The madman laughs again in one of the cells.
Something scrapes along the floor in the cage nearest me. A body moves in the darkness. Hands dark with filth and blood grip the lowest bars of the cell door. A soiled face, bloodspattered and impossibly thin, wedges into one of the squares made by the crossed iron bars. Mud and gore have turned the man’s patchy beard into slime. His mouth opens and closes several times, as if chewing, then a sound emerges. “P-p-p.”
The jailer laughs and mocks the sound. “Puh-puh-puh.” He kicks one of the man’s hands.
The prisoner winces but does not move. “P-p-pity.”

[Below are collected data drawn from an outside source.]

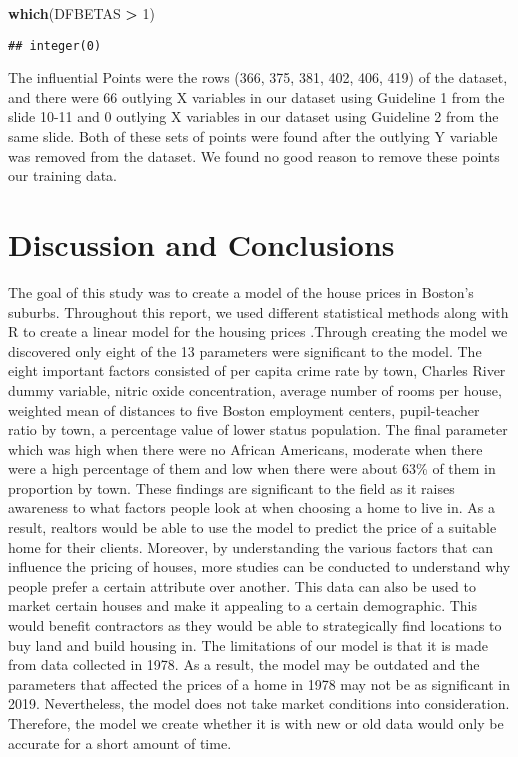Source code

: \documentclass[]{article}
\newenvironment{Shaded}{\begin{snugshade}}{\end{snugshade}}
\newcommand{\KeywordTok}[1]{\textcolor[rgb]{0.13,0.29,0.53}{\textbf{#1}}}
\newcommand{\DecValTok}[1]{\textcolor[rgb]{0.00,0.00,0.81}{#1}}
\newcommand{\StringTok}[1]{\textcolor[rgb]{0.31,0.60,0.02}{#1}}
\newcommand{\OperatorTok}[1]{\textcolor[rgb]{0.81,0.36,0.00}{\textbf{#1}}}
\newcommand{\NormalTok}[1]{#1}
\begin{document}
\begin{Shaded}
\begin{Highlighting}[]
\KeywordTok{which}\NormalTok{(DFBETAS }\OperatorTok{>}\StringTok{ }\DecValTok{1}\NormalTok{)}
\end{Highlighting}
\end{Shaded}

\begin{verbatim}
## integer(0)
\end{verbatim}

The influential Points were the rows (366, 375, 381, 402, 406, 419) of
the dataset, and there were 66 outlying X variables in our dataset using
Guideline 1 from the slide 10-11 and 0 outlying X variables in our
dataset using Guideline 2 from the same slide. Both of these sets of
points were found after the outlying Y variable was removed from the
dataset. We found no good reason to remove these points our training
data.

\section{Discussion and Conclusions}\label{discussion-and-conclusions}

The goal of this study was to create a model of the house prices in
Boston's suburbs. Throughout this report, we used different statistical
methods along with R to create a linear model for the housing prices
.Through creating the model we discovered only eight of the 13
parameters were significant to the model. The eight important factors
consisted of per capita crime rate by town, Charles River dummy
variable, nitric oxide concentration, average number of rooms per house,
weighted mean of distances to five Boston employment centers,
pupil-teacher ratio by town, a percentage value of lower status
population. The final parameter which was high when there were no
African Americans, moderate when there were a high percentage of them
and low when there were about 63\% of them in proportion by town. These
findings are significant to the field as it raises awareness to what
factors people look at when choosing a home to live in. As a result,
realtors would be able to use the model to predict the price of a
suitable home for their clients. Moreover, by understanding the various
factors that can influence the pricing of houses, more studies can be
conducted to understand why people prefer a certain attribute over
another. This data can also be used to market certain houses and make it
appealing to a certain demographic. This would benefit contractors as
they would be able to strategically find locations to buy land and build
housing in. The limitations of our model is that it is made from data
collected in 1978. As a result, the model may be outdated and the
parameters that affected the prices of a home in 1978 may not be as
significant in 2019. Nevertheless, the model does not take market
conditions into consideration. Therefore, the model we create whether it
is with new or old data would only be accurate for a short amount of
time.
\end{document}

“There ain’t no pity here,” the jailer says. “Only p-p-pain!” He roars with laughter. One of the guards, a tall man with a forked beard, laughs with him.
“P-p-please.” The man in the cell closes his eyes. “P-p-please.”
The jailer kneels so his mouth is only a foot or so above the man’s face. “You was high and coddled all your life, wasn’t you? Giving orders to everyone. And now look at you. Now look at you.”
I realize with a start that I know the prisoner. The room seems to grow darker. I lean against a cold, iron bar to steady myself and kneel in front of the gate.